• From Nairobi to Cape Town, tis the season for finding an excuse to party
Many years ago, when my career in journalism was just taking off, I needed an excuse to spend the holiday season at the Coast instead of at the office in Nairobi.
I hit on the idea of offering my editors stories about the people who worked over Christmas, while many of us were out engaging in festivities.
In the spirit of the season, but more likely because it had been a very long tough year, like all the rest of them really, my bosses agreed, which meant I could join my cousins, uncle and aunt at their place in Kilifi.
The only thing I would have to do workwise would be to chat to a couple of hotel employees and perhaps the members of the band that would play at the neighbouring hotel on Christmas Eve.
I got away with it and it was a light fluff piece that I faxed through (it was pre-Internet times) and didn’t really have to expend much effort on.
Nearly three decades later, I am still thinking about the people nobody seems to notice working to keep the holidays as stress-free as possible.
Here in Cape Town, in line with the municipality's Festive Season Preparedness Plan, the City Council has said law enforcement staff will be "deployed to areas of high foot and vehicle traffic, with a specific focus on vehicle and driver fitness, addressing drunk driving and drinking in public, and increased visibility around shopping nodes".
By the way, law enforcement officers in Cape Town are as far away from Kanjo cops as you can imagine.
First of all, they are expected to be physically fit, and not just at recruitment but throughout their career.

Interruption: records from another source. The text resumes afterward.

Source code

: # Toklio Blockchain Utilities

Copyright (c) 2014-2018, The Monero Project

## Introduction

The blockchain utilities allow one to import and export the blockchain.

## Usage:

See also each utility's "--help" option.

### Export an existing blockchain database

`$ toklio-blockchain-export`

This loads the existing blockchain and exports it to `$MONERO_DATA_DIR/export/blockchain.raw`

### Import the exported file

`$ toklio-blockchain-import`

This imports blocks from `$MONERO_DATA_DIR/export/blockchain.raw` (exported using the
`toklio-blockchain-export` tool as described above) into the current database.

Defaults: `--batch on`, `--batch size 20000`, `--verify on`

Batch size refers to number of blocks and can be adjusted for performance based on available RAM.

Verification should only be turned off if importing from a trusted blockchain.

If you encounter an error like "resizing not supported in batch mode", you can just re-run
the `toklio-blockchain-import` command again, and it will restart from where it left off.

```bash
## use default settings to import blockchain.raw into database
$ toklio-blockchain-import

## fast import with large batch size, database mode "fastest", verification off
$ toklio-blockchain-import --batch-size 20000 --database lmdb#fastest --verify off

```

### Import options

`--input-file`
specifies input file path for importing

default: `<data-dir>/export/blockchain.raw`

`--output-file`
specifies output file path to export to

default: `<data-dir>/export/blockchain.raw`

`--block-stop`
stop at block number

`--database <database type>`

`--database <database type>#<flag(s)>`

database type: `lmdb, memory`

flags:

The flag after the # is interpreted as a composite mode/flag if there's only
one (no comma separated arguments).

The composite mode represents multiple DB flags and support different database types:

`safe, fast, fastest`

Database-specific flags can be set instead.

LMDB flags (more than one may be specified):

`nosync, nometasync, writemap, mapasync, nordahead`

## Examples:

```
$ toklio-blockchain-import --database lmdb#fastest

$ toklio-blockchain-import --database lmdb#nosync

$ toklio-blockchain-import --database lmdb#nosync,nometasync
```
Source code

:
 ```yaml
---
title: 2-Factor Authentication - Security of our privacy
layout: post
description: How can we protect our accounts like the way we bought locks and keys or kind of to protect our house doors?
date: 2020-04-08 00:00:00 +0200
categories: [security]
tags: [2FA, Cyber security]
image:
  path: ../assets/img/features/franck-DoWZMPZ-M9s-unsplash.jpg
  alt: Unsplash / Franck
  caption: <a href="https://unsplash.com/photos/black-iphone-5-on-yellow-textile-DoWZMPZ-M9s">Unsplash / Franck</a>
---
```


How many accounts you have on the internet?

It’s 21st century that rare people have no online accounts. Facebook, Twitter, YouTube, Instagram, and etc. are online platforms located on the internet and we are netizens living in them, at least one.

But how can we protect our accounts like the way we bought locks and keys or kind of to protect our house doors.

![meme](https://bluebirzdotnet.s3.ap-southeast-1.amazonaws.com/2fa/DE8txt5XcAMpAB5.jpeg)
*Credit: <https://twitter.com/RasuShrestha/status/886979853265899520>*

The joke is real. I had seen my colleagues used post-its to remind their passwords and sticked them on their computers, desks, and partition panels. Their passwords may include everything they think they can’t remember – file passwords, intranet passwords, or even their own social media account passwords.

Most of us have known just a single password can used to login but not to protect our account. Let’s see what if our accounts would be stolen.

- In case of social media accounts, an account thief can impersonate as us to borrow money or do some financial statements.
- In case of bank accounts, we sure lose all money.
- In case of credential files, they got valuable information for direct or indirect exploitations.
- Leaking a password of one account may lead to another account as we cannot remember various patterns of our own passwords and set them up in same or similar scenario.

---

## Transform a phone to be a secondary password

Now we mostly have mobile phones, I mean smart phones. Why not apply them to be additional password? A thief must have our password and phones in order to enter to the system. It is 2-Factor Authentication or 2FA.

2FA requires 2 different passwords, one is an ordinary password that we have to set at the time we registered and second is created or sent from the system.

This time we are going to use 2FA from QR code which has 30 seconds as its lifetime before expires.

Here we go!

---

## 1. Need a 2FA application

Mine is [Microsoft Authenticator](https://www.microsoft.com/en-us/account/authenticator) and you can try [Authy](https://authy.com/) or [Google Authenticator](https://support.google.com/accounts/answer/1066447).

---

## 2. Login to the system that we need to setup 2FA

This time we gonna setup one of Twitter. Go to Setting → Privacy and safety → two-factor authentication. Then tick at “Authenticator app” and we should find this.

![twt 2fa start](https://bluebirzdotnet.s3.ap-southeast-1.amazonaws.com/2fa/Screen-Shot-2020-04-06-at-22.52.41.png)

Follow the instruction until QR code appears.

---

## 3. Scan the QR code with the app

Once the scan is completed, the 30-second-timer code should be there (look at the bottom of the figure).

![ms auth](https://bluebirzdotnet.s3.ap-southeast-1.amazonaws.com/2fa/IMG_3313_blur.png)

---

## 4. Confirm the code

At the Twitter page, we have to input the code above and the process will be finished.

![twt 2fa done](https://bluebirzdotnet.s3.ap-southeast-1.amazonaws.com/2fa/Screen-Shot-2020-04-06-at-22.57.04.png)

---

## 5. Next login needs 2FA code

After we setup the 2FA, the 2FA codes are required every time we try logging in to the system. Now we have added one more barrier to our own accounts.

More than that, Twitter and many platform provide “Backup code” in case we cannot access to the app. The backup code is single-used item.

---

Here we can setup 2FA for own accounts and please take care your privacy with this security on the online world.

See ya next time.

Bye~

Secondly, though I am sure there are some among them who are corrupt and take bribes, graft is so far not endemic among them.
The main focus this year will be on what they are calling “Operation Exodus”. This operation, which focuses on driver and vehicle fitness, particularly focused on long-distance public transport operators, launched on December 12 and will run until December 23.
Basically, the municipality is offering long-distance public transport operators an opportunity to get their vehicles checked in the cause of public safety.
It’s nothing too hectic, just the common sense checks all motorists should carry out throughout the year but especially when they plan to travel. Engine, tyre, lights, brakes and window wipers and, of course, ensuring that the person behind the wheel is fit for the task.
Meanwhile, in South Africa, the December holiday period is generally a time when most businesses close, enabling people to travel to their loved ones elsewhere across the country to celebrate the holidays as a family unit, while others find their little corner to unwind by the beach.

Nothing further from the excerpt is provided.